Task to carry out:
Give again exactly the lines that run from the start of the records to the line holding "This tool is command line run", both ends counted. Do not include the pictures.

Dataset entries
++++

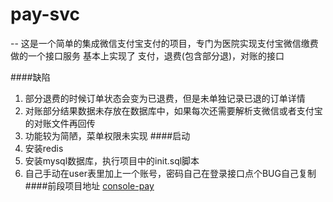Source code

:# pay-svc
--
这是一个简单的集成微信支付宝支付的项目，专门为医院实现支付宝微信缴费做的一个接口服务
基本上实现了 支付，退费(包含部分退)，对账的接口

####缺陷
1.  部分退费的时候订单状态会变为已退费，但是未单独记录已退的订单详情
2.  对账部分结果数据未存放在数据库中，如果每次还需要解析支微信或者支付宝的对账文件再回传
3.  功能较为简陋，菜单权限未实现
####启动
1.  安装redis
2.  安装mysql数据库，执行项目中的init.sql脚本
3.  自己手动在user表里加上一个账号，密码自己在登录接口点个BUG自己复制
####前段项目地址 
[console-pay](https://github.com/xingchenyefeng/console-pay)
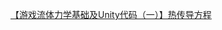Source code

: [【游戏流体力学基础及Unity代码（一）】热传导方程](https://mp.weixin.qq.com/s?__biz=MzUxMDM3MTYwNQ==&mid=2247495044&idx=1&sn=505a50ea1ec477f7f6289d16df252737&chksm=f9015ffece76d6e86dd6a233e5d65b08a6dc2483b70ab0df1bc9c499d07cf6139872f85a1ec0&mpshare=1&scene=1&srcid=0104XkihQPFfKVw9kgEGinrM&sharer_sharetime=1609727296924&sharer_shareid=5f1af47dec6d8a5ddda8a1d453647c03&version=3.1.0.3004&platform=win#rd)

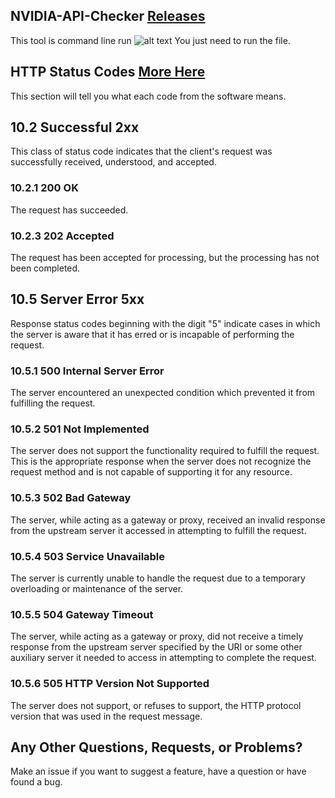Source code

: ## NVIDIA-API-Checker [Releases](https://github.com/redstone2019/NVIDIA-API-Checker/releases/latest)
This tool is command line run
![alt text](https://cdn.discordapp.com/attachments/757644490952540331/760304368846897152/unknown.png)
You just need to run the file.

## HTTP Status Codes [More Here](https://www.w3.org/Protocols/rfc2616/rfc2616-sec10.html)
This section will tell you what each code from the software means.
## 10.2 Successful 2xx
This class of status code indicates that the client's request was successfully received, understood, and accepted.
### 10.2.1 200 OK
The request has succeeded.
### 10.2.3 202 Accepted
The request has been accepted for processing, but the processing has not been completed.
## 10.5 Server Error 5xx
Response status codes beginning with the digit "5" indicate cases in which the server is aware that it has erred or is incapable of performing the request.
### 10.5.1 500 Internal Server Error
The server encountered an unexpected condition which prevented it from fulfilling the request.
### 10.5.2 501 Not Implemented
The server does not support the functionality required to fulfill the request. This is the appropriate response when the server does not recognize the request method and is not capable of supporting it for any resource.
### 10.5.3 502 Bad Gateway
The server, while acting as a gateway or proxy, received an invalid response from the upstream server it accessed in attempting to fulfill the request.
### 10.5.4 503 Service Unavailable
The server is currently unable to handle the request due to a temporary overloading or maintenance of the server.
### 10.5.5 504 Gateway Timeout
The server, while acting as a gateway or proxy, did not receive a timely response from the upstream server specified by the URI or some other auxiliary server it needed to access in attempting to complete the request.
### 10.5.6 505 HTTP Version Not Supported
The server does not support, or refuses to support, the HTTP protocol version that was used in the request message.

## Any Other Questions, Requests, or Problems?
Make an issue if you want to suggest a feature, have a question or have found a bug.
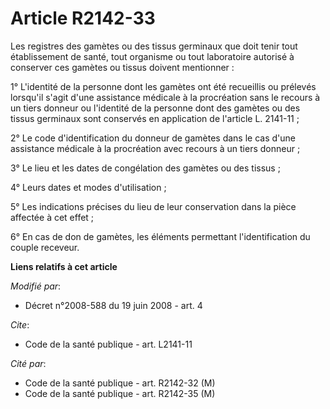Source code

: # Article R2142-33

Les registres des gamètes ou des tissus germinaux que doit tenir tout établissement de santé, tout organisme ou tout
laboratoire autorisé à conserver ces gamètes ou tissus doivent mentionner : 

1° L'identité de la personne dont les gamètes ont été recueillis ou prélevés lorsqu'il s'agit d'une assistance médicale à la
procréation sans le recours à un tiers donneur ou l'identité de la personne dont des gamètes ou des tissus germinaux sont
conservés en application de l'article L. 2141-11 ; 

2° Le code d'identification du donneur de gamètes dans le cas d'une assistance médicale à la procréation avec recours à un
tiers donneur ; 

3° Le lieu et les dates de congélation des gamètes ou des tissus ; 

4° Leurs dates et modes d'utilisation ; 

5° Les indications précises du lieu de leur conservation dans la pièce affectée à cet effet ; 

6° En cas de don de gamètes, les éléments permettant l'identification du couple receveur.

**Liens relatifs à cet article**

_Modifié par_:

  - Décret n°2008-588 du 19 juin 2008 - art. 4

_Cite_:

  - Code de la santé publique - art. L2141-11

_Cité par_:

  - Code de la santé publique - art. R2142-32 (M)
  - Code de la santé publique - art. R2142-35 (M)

++++

Exercise output:
Source code

:# pay-svc
--
这是一个简单的集成微信支付宝支付的项目，专门为医院实现支付宝微信缴费做的一个接口服务
基本上实现了 支付，退费(包含部分退)，对账的接口

####缺陷
1.  部分退费的时候订单状态会变为已退费，但是未单独记录已退的订单详情
2.  对账部分结果数据未存放在数据库中，如果每次还需要解析支微信或者支付宝的对账文件再回传
3.  功能较为简陋，菜单权限未实现
####启动
1.  安装redis
2.  安装mysql数据库，执行项目中的init.sql脚本
3.  自己手动在user表里加上一个账号，密码自己在登录接口点个BUG自己复制
####前段项目地址 
[console-pay](https://github.com/xingchenyefeng/console-pay)
Source code

: [【游戏流体力学基础及Unity代码（一）】热传导方程](https://mp.weixin.qq.com/s?__biz=MzUxMDM3MTYwNQ==&mid=2247495044&idx=1&sn=505a50ea1ec477f7f6289d16df252737&chksm=f9015ffece76d6e86dd6a233e5d65b08a6dc2483b70ab0df1bc9c499d07cf6139872f85a1ec0&mpshare=1&scene=1&srcid=0104XkihQPFfKVw9kgEGinrM&sharer_sharetime=1609727296924&sharer_shareid=5f1af47dec6d8a5ddda8a1d453647c03&version=3.1.0.3004&platform=win#rd)

Source code

: ## NVIDIA-API-Checker [Releases](https://github.com/redstone2019/NVIDIA-API-Checker/releases/latest)
This tool is command line run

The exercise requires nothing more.